**What you should do**
All lines in the entries below that hold "function" make up the answer.
--- Data ---
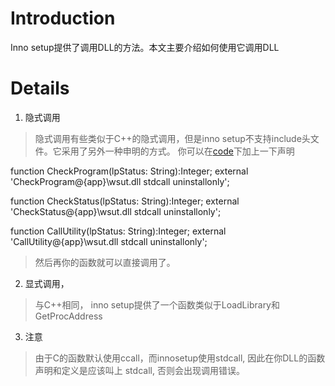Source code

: # Introduction #

Inno setup提供了调用DLL的方法。本文主要介绍如何使用它调用DLL


# Details #

1. 隐式调用
> 隐式调用有些类似于C++的隐式调用，但是inno setup不支持include头文件。它采用了另外一种申明的方式。
> 你可以在[code](code.md)下加上一下声明

function CheckProgram(lpStatus: String):Integer;
external 'CheckProgram@{app}\wsut.dll stdcall uninstallonly';

function CheckStatus(lpStatus: String):Integer;
external 'CheckStatus@{app}\wsut.dll stdcall uninstallonly';

function CallUtility(lpStatus: String):Integer;
external 'CallUtility@{app}\wsut.dll stdcall uninstallonly';

> 然后再你的函数就可以直接调用了。

2. 显式调用，
> 与C++相同， inno setup提供了一个函数类似于LoadLibrary和GetProcAddress

3. 注意
> 由于C的函数默认使用ccall，而innosetup使用stdcall, 因此在你DLL的函数声明和定义是应该叫上 stdcall, 否则会出现调用错误。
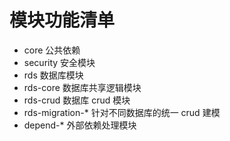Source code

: # 模块功能清单

- core 公共依赖
- security 安全模块
- rds 数据库模块
- rds-core 数据库共享逻辑模块
- rds-crud 数据库 crud 模块
- rds-migration-* 针对不同数据库的统一 crud 建模
- depend-* 外部依赖处理模块
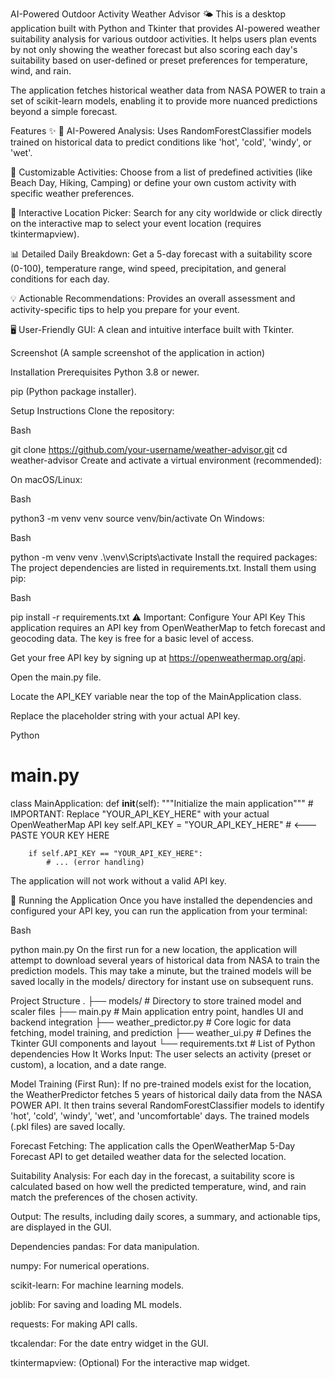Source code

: AI-Powered Outdoor Activity Weather Advisor 🌤️
This is a desktop application built with Python and Tkinter that provides AI-powered weather suitability analysis for various outdoor activities. It helps users plan events by not only showing the weather forecast but also scoring each day's suitability based on user-defined or preset preferences for temperature, wind, and rain.

The application fetches historical weather data from NASA POWER to train a set of scikit-learn models, enabling it to provide more nuanced predictions beyond a simple forecast.

Features ✨
🤖 AI-Powered Analysis: Uses RandomForestClassifier models trained on historical data to predict conditions like 'hot', 'cold', 'windy', or 'wet'.

🎯 Customizable Activities: Choose from a list of predefined activities (like Beach Day, Hiking, Camping) or define your own custom activity with specific weather preferences.

📍 Interactive Location Picker: Search for any city worldwide or click directly on the interactive map to select your event location (requires tkintermapview).

📊 Detailed Daily Breakdown: Get a 5-day forecast with a suitability score (0-100), temperature range, wind speed, precipitation, and general conditions for each day.

💡 Actionable Recommendations: Provides an overall assessment and activity-specific tips to help you prepare for your event.

🖥️ User-Friendly GUI: A clean and intuitive interface built with Tkinter.

Screenshot
(A sample screenshot of the application in action)

Installation
Prerequisites
Python 3.8 or newer.

pip (Python package installer).

Setup Instructions
Clone the repository:

Bash

git clone https://github.com/your-username/weather-advisor.git
cd weather-advisor
Create and activate a virtual environment (recommended):

On macOS/Linux:

Bash

python3 -m venv venv
source venv/bin/activate
On Windows:

Bash

python -m venv venv
.\venv\Scripts\activate
Install the required packages:
The project dependencies are listed in requirements.txt. Install them using pip:

Bash

pip install -r requirements.txt
⚠️ Important: Configure Your API Key
This application requires an API key from OpenWeatherMap to fetch forecast and geocoding data. The key is free for a basic level of access.

Get your free API key by signing up at https://openweathermap.org/api.

Open the main.py file.

Locate the API_KEY variable near the top of the MainApplication class.

Replace the placeholder string with your actual API key.

Python

# main.py

class MainApplication:
    def __init__(self):
        """Initialize the main application"""
        # IMPORTANT: Replace "YOUR_API_KEY_HERE" with your actual OpenWeatherMap API key
        self.API_KEY = "YOUR_API_KEY_HERE" # <--- PASTE YOUR KEY HERE

        if self.API_KEY == "YOUR_API_KEY_HERE":
            # ... (error handling)
The application will not work without a valid API key.

🚀 Running the Application
Once you have installed the dependencies and configured your API key, you can run the application from your terminal:

Bash

python main.py
On the first run for a new location, the application will attempt to download several years of historical data from NASA to train the prediction models. This may take a minute, but the trained models will be saved locally in the models/ directory for instant use on subsequent runs.

Project Structure
.
├── models/             # Directory to store trained model and scaler files
├── main.py             # Main application entry point, handles UI and backend integration
├── weather_predictor.py # Core logic for data fetching, model training, and prediction
├── weather_ui.py       # Defines the Tkinter GUI components and layout
└── requirements.txt    # List of Python dependencies
How It Works
Input: The user selects an activity (preset or custom), a location, and a date range.

Model Training (First Run): If no pre-trained models exist for the location, the WeatherPredictor fetches 5 years of historical daily data from the NASA POWER API. It then trains several RandomForestClassifier models to identify 'hot', 'cold', 'windy', 'wet', and 'uncomfortable' days. The trained models (.pkl files) are saved locally.

Forecast Fetching: The application calls the OpenWeatherMap 5-Day Forecast API to get detailed weather data for the selected location.

Suitability Analysis: For each day in the forecast, a suitability score is calculated based on how well the predicted temperature, wind, and rain match the preferences of the chosen activity.

Output: The results, including daily scores, a summary, and actionable tips, are displayed in the GUI.

Dependencies
pandas: For data manipulation.

numpy: For numerical operations.

scikit-learn: For machine learning models.

joblib: For saving and loading ML models.

requests: For making API calls.

tkcalendar: For the date entry widget in the GUI.

tkintermapview: (Optional) For the interactive map widget.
---
**Result**
function CheckProgram(lpStatus: String):Integer;
function CheckStatus(lpStatus: String):Integer;
function CallUtility(lpStatus: String):Integer;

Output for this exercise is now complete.